THANK YOU ALL SO MUCH for always helping me with my crazy dreams!

Wednesday, January 21, 2015

The Dark Side

Late last night, after spending an hour cleaning up Annabel's vomit from her bed and every other place between her bed, the bathroom, and the washing machine, I cozied up next to her on the sofa and decided I needed to do something fun before Brian returned from hockey. An amazing friend of mine, Jess, had recently emailed me a list of celebrities and their publicist's or agent's contact information. I figured, What the hell?  

I took the core of the email I had sent to Oprah, Ellen, and the Today Show the day prior and edited it a bit. Then I picked some of my favorite celebrities on that list and one by one, I hit Send. It was fun, really fun, and it's even more fun waiting for a possible reply.

In fact, I did get one reply today!
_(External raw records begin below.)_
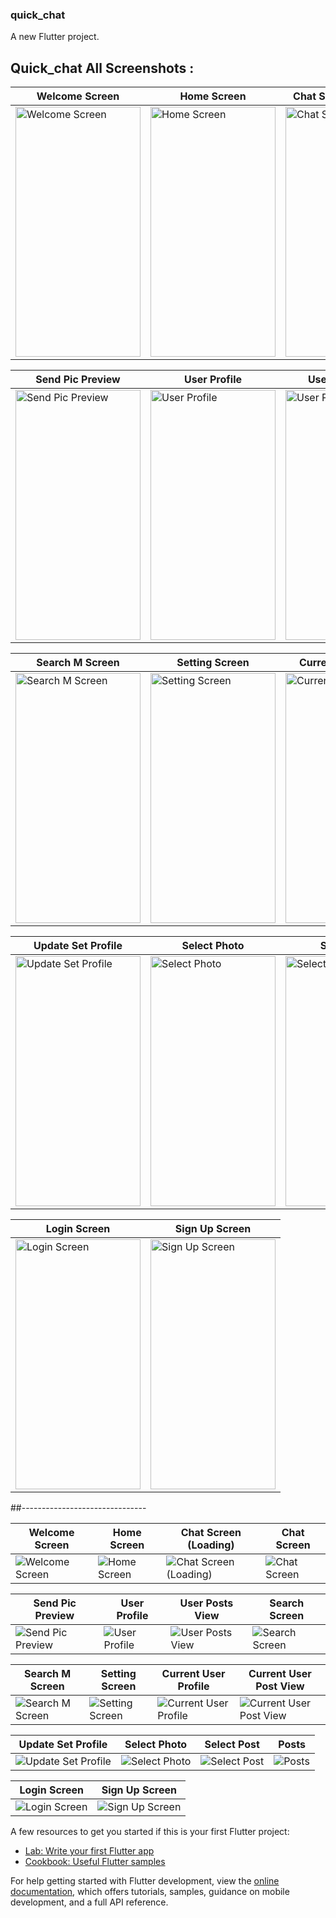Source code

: ### quick_chat

A new Flutter project.

## Quick_chat All Screenshots :

| Welcome Screen | Home Screen | Chat Screen (Loading) | Chat Screen |
| --- | --- | --- | --- |
| <img src="https://github.com/MrManavRamani-Flutter/Quick-Chat-With-Firebase/raw/main/assets/148671843/d81b2342-ccbb-457f-be3b-744a6a43b7a4.png" alt="Welcome Screen" width="200" height="400"> | <img src="https://github.com/MrManavRamani-Flutter/Quick-Chat-With-Firebase/raw/main/assets/148671843/1ab80c66-9929-4fe7-90fb-a2d746ecaca0.png" alt="Home Screen" width="200" height="400"> | <img src="https://github.com/MrManavRamani-Flutter/Quick-Chat-With-Firebase/raw/main/assets/148671843/d53d6e1f-dc19-42e3-a342-aca828a92041.png" alt="Chat Screen (Loading)" width="200" height="400"> | <img src="https://github.com/MrManavRamani-Flutter/Quick-Chat-With-Firebase/raw/main/assets/148671843/f3746971-aa44-4d70-8d84-5cf387b7c985.png" alt="Chat Screen" width="200" height="400"> |

| Send Pic Preview | User Profile | User Posts View | Search Screen |
| --- | --- | --- | --- |
| <img src="https://github.com/MrManavRamani-Flutter/Quick-Chat-With-Firebase/raw/main/assets/148671843/eddeed87-2881-4faa-85fb-6bd1dd36c08f.png" alt="Send Pic Preview" width="200" height="400"> | <img src="https://github.com/MrManavRamani-Flutter/Quick-Chat-With-Firebase/raw/main/assets/148671843/97d79b22-ca46-402c-ad9c-1d49f3c9e85f.png" alt="User Profile" width="200" height="400"> | <img src="https://github.com/MrManavRamani-Flutter/Quick-Chat-With-Firebase/raw/main/assets/148671843/50d94743-02bd-4001-8684-c6eec0f94ec8.png" alt="User Posts View" width="200" height="400"> | <img src="https://github.com/MrManavRamani-Flutter/Quick-Chat-With-Firebase/raw/main/assets/148671843/6bd4ec2b-e2f8-472c-8a3f-56f156d17f84.png" alt="Search Screen" width="200" height="400"> |

| Search M Screen | Setting Screen | Current User Profile | Current User Post View |
| --- | --- | --- | --- |
| <img src="https://github.com/MrManavRamani-Flutter/Quick-Chat-With-Firebase/raw/main/assets/148671843/fa78eded-8059-488d-9b1b-a6e43b125438.png" alt="Search M Screen" width="200" height="400"> | <img src="https://github.com/MrManavRamani-Flutter/Quick-Chat-With-Firebase/raw/main/assets/148671843/2717edc5-135b-4945-8d8e-d3dd07facb58.png" alt="Setting Screen" width="200" height="400"> | <img src="https://github.com/MrManavRamani-Flutter/Quick-Chat-With-Firebase/raw/main/assets/148671843/a7adcb0d-c32c-4d9d-bd95-6806988395ea.png" alt="Current User Profile" width="200" height="400"> | <img src="https://github.com/MrManavRamani-Flutter/Quick-Chat-With-Firebase/raw/main/assets/148671843/48425f28-4b32-4580-816a-6b763102b845.png" alt="Current User Post View" width="200" height="400"> |

| Update Set Profile | Select Photo | Select Post | Posts |
| --- | --- | --- | --- |
| <img src="https://github.com/MrManavRamani-Flutter/Quick-Chat-With-Firebase/raw/main/assets/148671843/eae75489-eb63-4ca0-8797-6580f6981058.png" alt="Update Set Profile" width="200" height="400"> | <img src="https://github.com/MrManavRamani-Flutter/Quick-Chat-With-Firebase/raw/main/assets/148671843/9c22c91b-db65-4b71-a7a0-7896e57d5949.png" alt="Select Photo" width="200" height="400"> | <img src="https://github.com/MrManavRamani-Flutter/Quick-Chat-With-Firebase/raw/main/assets/148671843/0b1cc36c-ce1d-4df9-8cb6-862d242002ee.png" alt="Select Post" width="200" height="400"> | <img src="https://github.com/MrManavRamani-Flutter/Quick-Chat-With-Firebase/raw/main/assets/148671843/a769c856-579c-4a1e-9c1a-fb195196fed0.png" alt="Posts" width="200" height="400"> |

| Login Screen | Sign Up Screen |
| --- | --- |
| <img src="https://github.com/MrManavRamani-Flutter/Quick-Chat-With-Firebase/raw/main/assets/148671843/131d310d-e8a9-4a7e-8899-49068994c365.png" alt="Login Screen" width="200" height="400"> | <img src="https://github.com/MrManavRamani-Flutter/Quick-Chat-With-Firebase/raw/main/assets/148671843/75447f32-81af-4c4f-b3fa-ff2fca839bdf.png" alt="Sign Up Screen" width="200" height="400"> |

##-------------------------------

| Welcome Screen | Home Screen | Chat Screen (Loading) | Chat Screen |
| --- | --- | --- | --- |
| ![Welcome Screen](https://github.com/MrManavRamani-Flutter/Quick-Chat-With-Firebase/assets/148671843/d81b2342-ccbb-457f-be3b-744a6a43b7a4) | ![Home Screen](https://github.com/MrManavRamani-Flutter/Quick-Chat-With-Firebase/assets/148671843/1ab80c66-9929-4fe7-90fb-a2d746ecaca0) | ![Chat Screen (Loading)](https://github.com/MrManavRamani-Flutter/Quick-Chat-With-Firebase/assets/148671843/d53d6e1f-dc19-42e3-a342-aca828a92041) | ![Chat Screen](https://github.com/MrManavRamani-Flutter/Quick-Chat-With-Firebase/assets/148671843/f3746971-aa44-4d70-8d84-5cf387b7c985) |

| Send Pic Preview | User Profile | User Posts View | Search Screen |
| --- | --- | --- | --- |
| ![Send Pic Preview](https://github.com/MrManavRamani-Flutter/Quick-Chat-With-Firebase/assets/148671843/eddeed87-2881-4faa-85fb-6bd1dd36c08f) | ![User Profile](https://github.com/MrManavRamani-Flutter/Quick-Chat-With-Firebase/assets/148671843/97d79b22-ca46-402c-ad9c-1d49f3c9e85f) | ![User Posts View](https://github.com/MrManavRamani-Flutter/Quick-Chat-With-Firebase/assets/148671843/50d94743-02bd-4001-8684-c6eec0f94ec8) | ![Search Screen](https://github.com/MrManavRamani-Flutter/Quick-Chat-With-Firebase/assets/148671843/6bd4ec2b-e2f8-472c-8a3f-56f156d17f84) |

| Search M Screen | Setting Screen | Current User Profile | Current User Post View |
| --- | --- | --- | --- |
| ![Search M Screen](https://github.com/MrManavRamani-Flutter/Quick-Chat-With-Firebase/assets/148671843/fa78eded-8059-488d-9b1b-a6e43b125438) | ![Setting Screen](https://github.com/MrManavRamani-Flutter/Quick-Chat-With-Firebase/assets/148671843/2717edc5-135b-4945-8d8e-d3dd07facb58) | ![Current User Profile](https://github.com/MrManavRamani-Flutter/Quick-Chat-With-Firebase/assets/148671843/a7adcb0d-c32c-4d9d-bd95-6806988395ea) | ![Current User Post View](https://github.com/MrManavRamani-Flutter/Quick-Chat-With-Firebase/assets/148671843/48425f28-4b32-4580-816a-6b763102b845) |

| Update Set Profile | Select Photo | Select Post | Posts |
| --- | --- | --- | --- |
| ![Update Set Profile](https://github.com/MrManavRamani-Flutter/Quick-Chat-With-Firebase/assets/148671843/eae75489-eb63-4ca0-8797-6580f6981058) | ![Select Photo](https://github.com/MrManavRamani-Flutter/Quick-Chat-With-Firebase/assets/148671843/9c22c91b-db65-4b71-a7a0-7896e57d5949) | ![Select Post](https://github.com/MrManavRamani-Flutter/Quick-Chat-With-Firebase/assets/148671843/0b1cc36c-ce1d-4df9-8cb6-862d242002ee) | ![Posts](https://github.com/MrManavRamani-Flutter/Quick-Chat-With-Firebase/assets/148671843/a769c856-579c-4a1e-9c1a-fb195196fed0) |

| Login Screen | Sign Up Screen |
| --- | --- |
| ![Login Screen](https://github.com/MrManavRamani-Flutter/Quick-Chat-With-Firebase/assets/148671843/131d310d-e8a9-4a7e-8899-49068994c365) | ![Sign Up Screen](https://github.com/MrManavRamani-Flutter/Quick-Chat-With-Firebase/assets/148671843/75447f32-81af-4c4f-b3fa-ff2fca839bdf) |





A few resources to get you started if this is your first Flutter project:

- [Lab: Write your first Flutter app](https://docs.flutter.dev/get-started/codelab)
- [Cookbook: Useful Flutter samples](https://docs.flutter.dev/cookbook)

For help getting started with Flutter development, view the
[online documentation](https://docs.flutter.dev/), which offers tutorials,
samples, guidance on mobile development, and a full API reference.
It was from the agency that represents Kelly Ripa:

Dear Tara,

Your book sounds wonderful and we look forward to checking it out. At this time Kelly will not be able to participate but we wish you the best of luck with the launch.


I was psyched!!! I mean, someone actually saw my email and replied!!!

I tell this story as one example of lots of fun stuff that has been swirling around finishing my book and planning for the launch party in May. It's been one of the most exciting things I have ever done and I feel blessed every day to be doing it. But that's not what drew me to the "New Post" button tonight.

*   *   *

Fernando Morales was 20 years old when he died of cancer last Friday. Fernando lived in a town that borders mine, and I never met him. A dear friend of mine, Amy K, first told me about Fernando last September. As a Make-A-Wish volunteer, Amy had helped coordinate Fernando's wish to go to the Olympics several years ago. Amy cares about her "wish kids" (as she calls them) years after she makes their wish come true and it was clear that Amy loved Fernando. 

Somehow, Amy even discovered that there was a yard sale to benefit Fernando's Jimmy Fund Walk team on the same afternoon that my fabulous friends, Erin and Katie, were holding a yard sale to benefit our team. Amy made up flyers to point our customers to Norwood for Fernando's team's fundraiser and we heard from several people that Fernando's team had sent them to Canton. 

Just before last year's walk, Amy told me that Fernando was going to be a Walk Hero for the second mile. When we reached Fernando's poster one mile into the 26.2 mile journey, I snapped a photo and texted it to Amy. 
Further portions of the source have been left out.